> _Provided information_:
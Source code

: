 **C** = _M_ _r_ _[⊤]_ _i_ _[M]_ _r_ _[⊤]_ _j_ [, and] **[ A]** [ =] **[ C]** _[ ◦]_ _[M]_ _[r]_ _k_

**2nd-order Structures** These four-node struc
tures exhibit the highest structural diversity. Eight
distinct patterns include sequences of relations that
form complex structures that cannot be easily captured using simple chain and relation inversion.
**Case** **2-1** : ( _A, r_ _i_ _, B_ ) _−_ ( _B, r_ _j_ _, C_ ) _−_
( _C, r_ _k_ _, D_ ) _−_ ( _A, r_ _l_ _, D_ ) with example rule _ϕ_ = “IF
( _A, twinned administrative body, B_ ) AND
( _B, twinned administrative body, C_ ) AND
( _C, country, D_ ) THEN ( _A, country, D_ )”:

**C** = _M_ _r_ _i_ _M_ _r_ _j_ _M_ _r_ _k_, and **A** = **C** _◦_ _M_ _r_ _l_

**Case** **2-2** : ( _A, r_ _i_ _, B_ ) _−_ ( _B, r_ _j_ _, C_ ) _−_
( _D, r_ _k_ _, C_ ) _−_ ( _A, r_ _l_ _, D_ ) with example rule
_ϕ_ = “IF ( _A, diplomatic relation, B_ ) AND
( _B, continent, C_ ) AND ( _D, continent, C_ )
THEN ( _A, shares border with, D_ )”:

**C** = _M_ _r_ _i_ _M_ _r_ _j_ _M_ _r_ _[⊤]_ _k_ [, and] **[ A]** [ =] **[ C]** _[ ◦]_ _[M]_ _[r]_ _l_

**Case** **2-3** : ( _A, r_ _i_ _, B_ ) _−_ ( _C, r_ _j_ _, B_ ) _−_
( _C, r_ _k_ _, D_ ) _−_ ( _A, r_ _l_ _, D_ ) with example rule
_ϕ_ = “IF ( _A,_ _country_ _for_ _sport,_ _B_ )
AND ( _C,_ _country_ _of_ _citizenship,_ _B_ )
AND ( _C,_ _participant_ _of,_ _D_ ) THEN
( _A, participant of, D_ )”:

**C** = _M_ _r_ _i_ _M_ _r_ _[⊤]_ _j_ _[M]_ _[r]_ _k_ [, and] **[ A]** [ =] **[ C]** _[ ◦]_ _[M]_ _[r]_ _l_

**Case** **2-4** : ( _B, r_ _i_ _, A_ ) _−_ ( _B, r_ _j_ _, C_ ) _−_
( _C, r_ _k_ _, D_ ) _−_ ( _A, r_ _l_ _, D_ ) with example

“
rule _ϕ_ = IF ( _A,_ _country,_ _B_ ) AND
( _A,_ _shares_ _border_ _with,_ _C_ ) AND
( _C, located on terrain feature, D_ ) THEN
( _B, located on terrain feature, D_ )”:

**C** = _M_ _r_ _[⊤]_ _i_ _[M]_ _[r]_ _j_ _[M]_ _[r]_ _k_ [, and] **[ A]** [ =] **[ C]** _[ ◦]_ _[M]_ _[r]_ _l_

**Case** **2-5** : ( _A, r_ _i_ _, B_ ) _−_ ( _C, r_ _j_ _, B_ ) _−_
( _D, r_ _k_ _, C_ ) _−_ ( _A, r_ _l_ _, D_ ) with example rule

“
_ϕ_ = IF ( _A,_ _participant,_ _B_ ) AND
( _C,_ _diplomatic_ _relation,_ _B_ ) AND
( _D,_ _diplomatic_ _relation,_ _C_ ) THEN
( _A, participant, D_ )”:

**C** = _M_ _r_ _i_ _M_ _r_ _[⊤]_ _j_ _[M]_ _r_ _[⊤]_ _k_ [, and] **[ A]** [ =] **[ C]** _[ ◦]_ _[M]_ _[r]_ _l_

> _Exercise_:
From the entries above, select each line containing the string "example".

> _Task answer_:
( _C, r_ _k_ _, D_ ) _−_ ( _A, r_ _l_ _, D_ ) with example rule _ϕ_ = “IF
( _D, r_ _k_ _, C_ ) _−_ ( _A, r_ _l_ _, D_ ) with example rule
( _C, r_ _k_ _, D_ ) _−_ ( _A, r_ _l_ _, D_ ) with example rule
( _C, r_ _k_ _, D_ ) _−_ ( _A, r_ _l_ _, D_ ) with example
( _D, r_ _k_ _, C_ ) _−_ ( _A, r_ _l_ _, D_ ) with example rule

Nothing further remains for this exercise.